Le gros changement arrive pour "A Mind Escape" qui se révèle être réellement le morceau à part de l'album. On trouve ici, une boucle rythmique pendant toute la durée de la chanson, un peu à la manière trip-hop. Certains passages me font même penser à du DURAN DURAN, c'est pour dire, l'étrangeté du morceau. Cet espèce d'"intermède" de plus de 6 minutes n'est résolument pas Metal mais fais réellement bon effet. C'est là que l'on voit que ATROX veut sortir de l'ordinaire et on dirait bien qu'il y arrive avec brio (avec qui ???).
Le début de "Flower Meadow" me fait un peu penser à du AGHORA (même si ce groupe n'arrivera que 3 ans plus tard). La suite en arpège, fait très Gothic Metal dans l'ambiance. L'énervement qui s'en suis reste dans la lignée assez atmosphérique, mais néanmoins très Metal, de l'album. Dans la 2e partie du morceau, on trouve un passage assez rock, très dansant, suivie d'une alternance des passages Gothic et énervés précités.

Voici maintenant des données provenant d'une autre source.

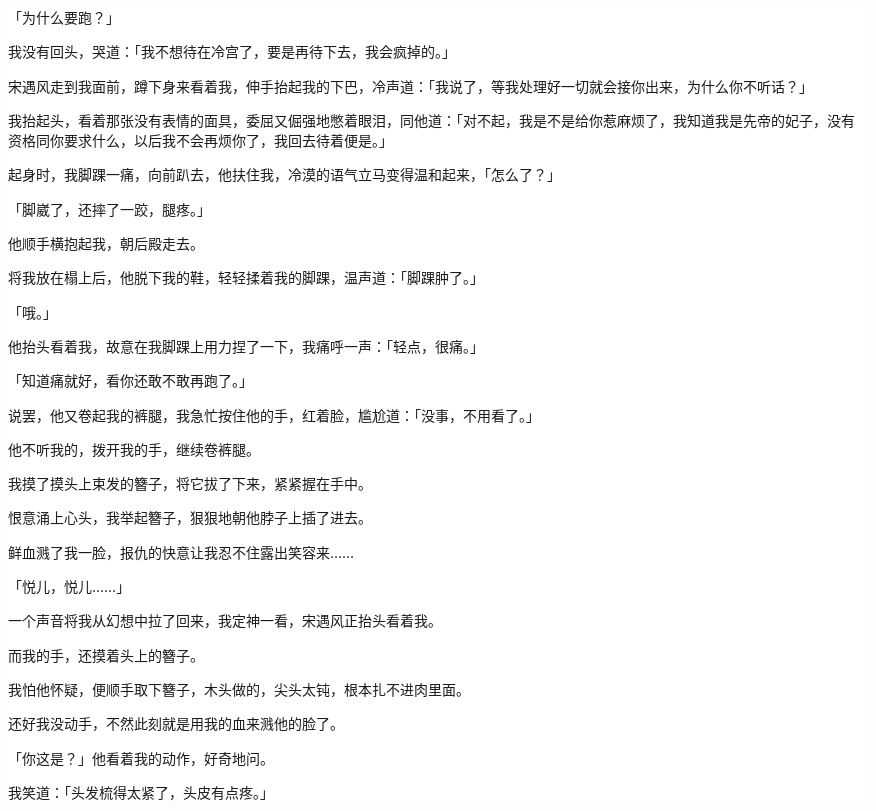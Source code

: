 「为什么要跑？」

我没有回头，哭道：「我不想待在冷宫了，要是再待下去，我会疯掉的。」

宋遇风走到我面前，蹲下身来看着我，伸手抬起我的下巴，冷声道：「我说了，等我处理好一切就会接你出来，为什么你不听话？」

我抬起头，看着那张没有表情的面具，委屈又倔强地憋着眼泪，同他道：「对不起，我是不是给你惹麻烦了，我知道我是先帝的妃子，没有资格同你要求什么，以后我不会再烦你了，我回去待着便是。」

起身时，我脚踝一痛，向前趴去，他扶住我，冷漠的语气立马变得温和起来，「怎么了？」

「脚崴了，还摔了一跤，腿疼。」

他顺手横抱起我，朝后殿走去。

将我放在榻上后，他脱下我的鞋，轻轻揉着我的脚踝，温声道：「脚踝肿了。」

「哦。」

他抬头看着我，故意在我脚踝上用力捏了一下，我痛呼一声：「轻点，很痛。」

「知道痛就好，看你还敢不敢再跑了。」

说罢，他又卷起我的裤腿，我急忙按住他的手，红着脸，尴尬道：「没事，不用看了。」

他不听我的，拨开我的手，继续卷裤腿。

我摸了摸头上束发的簪子，将它拔了下来，紧紧握在手中。

恨意涌上心头，我举起簪子，狠狠地朝他脖子上插了进去。

鲜血溅了我一脸，报仇的快意让我忍不住露出笑容来……

「悦儿，悦儿……」

一个声音将我从幻想中拉了回来，我定神一看，宋遇风正抬头看着我。

而我的手，还摸着头上的簪子。

我怕他怀疑，便顺手取下簪子，木头做的，尖头太钝，根本扎不进肉里面。

还好我没动手，不然此刻就是用我的血来溅他的脸了。

「你这是？」他看着我的动作，好奇地问。

我笑道：「头发梳得太紧了，头皮有点疼。」

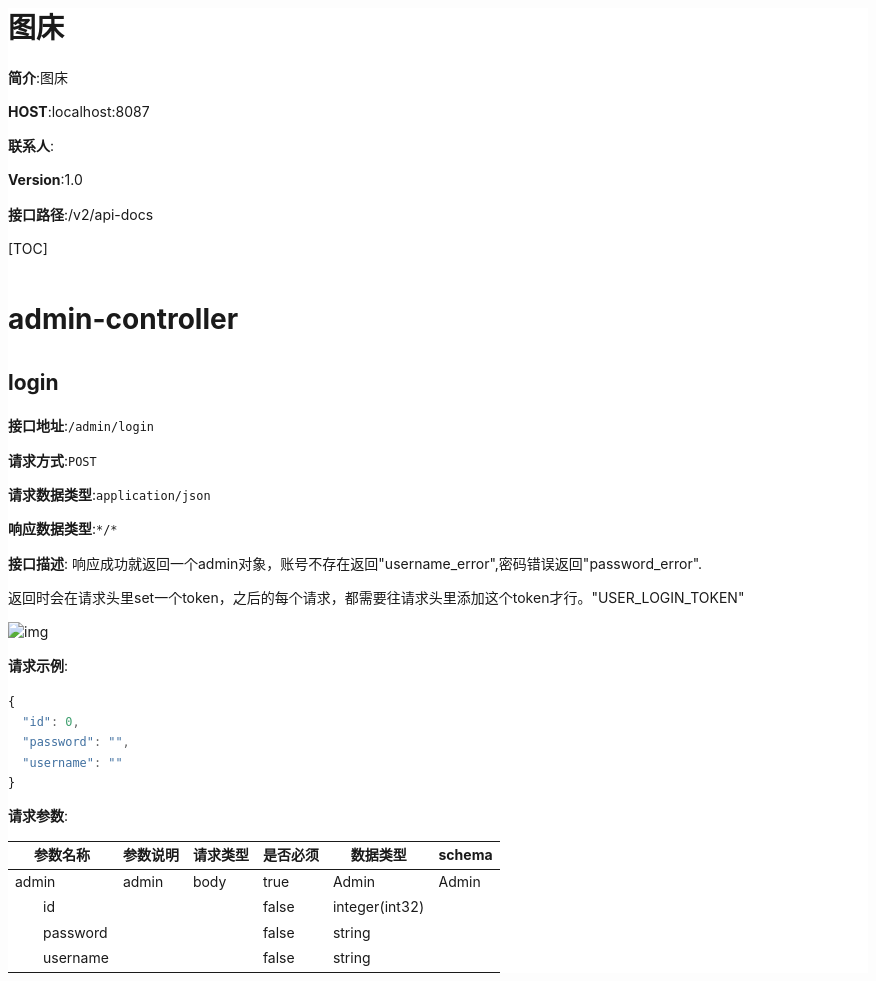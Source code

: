 # 图床


**简介**:图床


**HOST**:localhost:8087


**联系人**:


**Version**:1.0


**接口路径**:/v2/api-docs


[TOC]






# admin-controller


## login

**接口地址**:`/admin/login`


**请求方式**:`POST`


**请求数据类型**:`application/json`

**响应数据类型**:`*/*`

**接口描述**: 响应成功就返回一个admin对象，账号不存在返回"username_error",密码错误返回"password_error".

返回时会在请求头里set一个token，之后的每个请求，都需要往请求头里添加这个token才行。"USER_LOGIN_TOKEN"

![img](http://riwbp7bw1.hn-bkt.clouddn.com/3d3b2c41376d43fb95a384120ce835bc.jpg)

**请求示例**:


```javascript
{
  "id": 0,
  "password": "",
  "username": ""
}
```


**请求参数**:


| 参数名称 | 参数说明 | 请求类型    | 是否必须 | 数据类型 | schema |
| -------- | -------- | ----- | -------- | -------- | ------ |
|admin|admin|body|true|Admin|Admin|
|&emsp;&emsp;id|||false|integer(int32)||
|&emsp;&emsp;password|||false|string||
|&emsp;&emsp;username|||false|string||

Après 2 minutes très folkloriques avec guitares acoustiques on retrouve dans "The Air Shed Tears" le même style d'arpège que dans le morceau précédent, en alternance avec des passages metalliques caractéristiques de l'album, le titre se finissant par l'intro.
Sur le dernier très long morceau au titre bizarre "Hinc Allae La Crimae", entre autres passages où Gersa s'essaye avec succès à la voix claire, ce qui m'a le plus marqué ce sont les passages où la basse sonne réellement comme sur le "Eternity" d'ANATHEMA, avec ce son si particulier et tellement indescriptible, vraiment très plaisant. On trouve également Monika en total délire, un peu dans la manière des albums suivants, avec une désorganisation lyrique, vraiment atypique, j'adore.
Pour conclure, ce premier essaie est définitivement transformé, cet alliage de Metal atmosphérique, de Gothic, de Heavy, et de beaucoup d'autres styles prend une tournure plus que souhaitable, un bon point pour le futur, dommage que le groupe n'aie jamais eu la reconnaissance méritée…
A noter que le label du groupe Head Not Found, n'étant pas hyper actif, ce disque est trouvable mais difficilement.